Copy out each line of the material in which the word "fabu" can be found.
══ Material for the task ══
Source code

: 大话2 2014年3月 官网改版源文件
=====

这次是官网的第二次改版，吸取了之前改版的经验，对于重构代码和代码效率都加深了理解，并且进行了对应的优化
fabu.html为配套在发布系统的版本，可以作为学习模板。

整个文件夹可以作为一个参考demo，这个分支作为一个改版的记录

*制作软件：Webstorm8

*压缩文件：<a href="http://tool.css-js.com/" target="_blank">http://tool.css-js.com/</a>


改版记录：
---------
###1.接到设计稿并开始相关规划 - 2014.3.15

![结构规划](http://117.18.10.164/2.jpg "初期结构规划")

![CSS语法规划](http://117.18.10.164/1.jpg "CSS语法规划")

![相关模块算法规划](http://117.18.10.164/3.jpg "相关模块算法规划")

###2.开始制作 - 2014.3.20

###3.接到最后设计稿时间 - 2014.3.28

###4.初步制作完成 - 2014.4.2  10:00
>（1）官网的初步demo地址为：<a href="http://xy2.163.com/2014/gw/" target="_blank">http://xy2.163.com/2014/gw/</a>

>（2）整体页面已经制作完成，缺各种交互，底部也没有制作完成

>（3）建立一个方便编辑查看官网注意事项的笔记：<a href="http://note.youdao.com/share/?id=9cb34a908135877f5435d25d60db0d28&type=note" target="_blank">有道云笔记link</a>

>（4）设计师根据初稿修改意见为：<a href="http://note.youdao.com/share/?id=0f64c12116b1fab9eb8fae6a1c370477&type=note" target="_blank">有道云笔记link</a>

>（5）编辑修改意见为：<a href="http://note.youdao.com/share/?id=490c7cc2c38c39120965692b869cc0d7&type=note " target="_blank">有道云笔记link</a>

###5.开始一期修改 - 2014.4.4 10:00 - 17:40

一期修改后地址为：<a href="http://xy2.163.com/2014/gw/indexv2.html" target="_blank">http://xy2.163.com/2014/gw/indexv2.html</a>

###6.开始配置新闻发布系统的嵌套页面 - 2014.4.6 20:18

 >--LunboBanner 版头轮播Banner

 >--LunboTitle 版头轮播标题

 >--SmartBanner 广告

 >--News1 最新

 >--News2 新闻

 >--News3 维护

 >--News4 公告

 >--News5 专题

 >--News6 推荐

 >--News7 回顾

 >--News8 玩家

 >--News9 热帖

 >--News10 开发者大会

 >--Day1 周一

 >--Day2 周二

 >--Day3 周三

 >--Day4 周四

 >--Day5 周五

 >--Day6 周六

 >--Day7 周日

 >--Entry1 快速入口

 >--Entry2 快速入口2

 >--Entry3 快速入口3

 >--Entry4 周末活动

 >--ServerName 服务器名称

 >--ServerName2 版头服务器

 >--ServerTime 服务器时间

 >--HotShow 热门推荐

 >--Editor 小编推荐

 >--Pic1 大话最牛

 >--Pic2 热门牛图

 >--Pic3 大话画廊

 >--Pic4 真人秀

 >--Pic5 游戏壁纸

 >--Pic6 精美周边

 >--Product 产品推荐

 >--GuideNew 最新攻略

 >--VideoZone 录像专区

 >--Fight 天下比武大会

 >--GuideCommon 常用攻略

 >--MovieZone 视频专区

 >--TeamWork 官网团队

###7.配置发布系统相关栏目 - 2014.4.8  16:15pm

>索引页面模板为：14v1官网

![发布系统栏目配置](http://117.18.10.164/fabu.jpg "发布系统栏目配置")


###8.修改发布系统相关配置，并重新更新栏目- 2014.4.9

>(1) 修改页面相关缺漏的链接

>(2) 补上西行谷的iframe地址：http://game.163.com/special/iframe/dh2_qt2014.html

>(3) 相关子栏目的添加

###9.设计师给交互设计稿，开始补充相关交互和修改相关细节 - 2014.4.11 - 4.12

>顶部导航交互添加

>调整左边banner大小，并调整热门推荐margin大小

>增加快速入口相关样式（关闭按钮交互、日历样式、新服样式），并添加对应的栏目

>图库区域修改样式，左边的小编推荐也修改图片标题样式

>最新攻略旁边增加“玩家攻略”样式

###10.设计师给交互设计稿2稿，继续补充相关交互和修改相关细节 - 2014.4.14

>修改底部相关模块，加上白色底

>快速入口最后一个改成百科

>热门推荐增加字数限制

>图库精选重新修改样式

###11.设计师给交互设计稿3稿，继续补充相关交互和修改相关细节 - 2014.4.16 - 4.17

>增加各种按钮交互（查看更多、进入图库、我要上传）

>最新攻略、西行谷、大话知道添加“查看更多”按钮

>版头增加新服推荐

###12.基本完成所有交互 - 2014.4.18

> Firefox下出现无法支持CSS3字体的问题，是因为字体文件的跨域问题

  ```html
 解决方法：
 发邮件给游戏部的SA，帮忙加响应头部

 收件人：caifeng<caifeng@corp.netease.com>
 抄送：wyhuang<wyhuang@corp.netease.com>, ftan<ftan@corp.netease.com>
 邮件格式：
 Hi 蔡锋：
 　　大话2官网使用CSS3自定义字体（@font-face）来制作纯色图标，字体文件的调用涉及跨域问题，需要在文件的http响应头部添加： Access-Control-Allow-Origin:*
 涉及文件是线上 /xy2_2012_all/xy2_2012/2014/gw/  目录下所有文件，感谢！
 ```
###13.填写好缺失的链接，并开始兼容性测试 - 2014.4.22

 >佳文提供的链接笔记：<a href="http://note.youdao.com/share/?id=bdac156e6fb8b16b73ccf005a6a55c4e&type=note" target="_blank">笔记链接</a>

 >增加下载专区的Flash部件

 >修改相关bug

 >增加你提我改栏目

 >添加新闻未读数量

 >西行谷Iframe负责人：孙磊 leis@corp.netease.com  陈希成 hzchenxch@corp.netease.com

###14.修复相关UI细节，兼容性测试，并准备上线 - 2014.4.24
═══
__Result of this exercise__:
fabu.html为配套在发布系统的版本，可以作为学习模板。
![发布系统栏目配置](http://117.18.10.164/fabu.jpg "发布系统栏目配置")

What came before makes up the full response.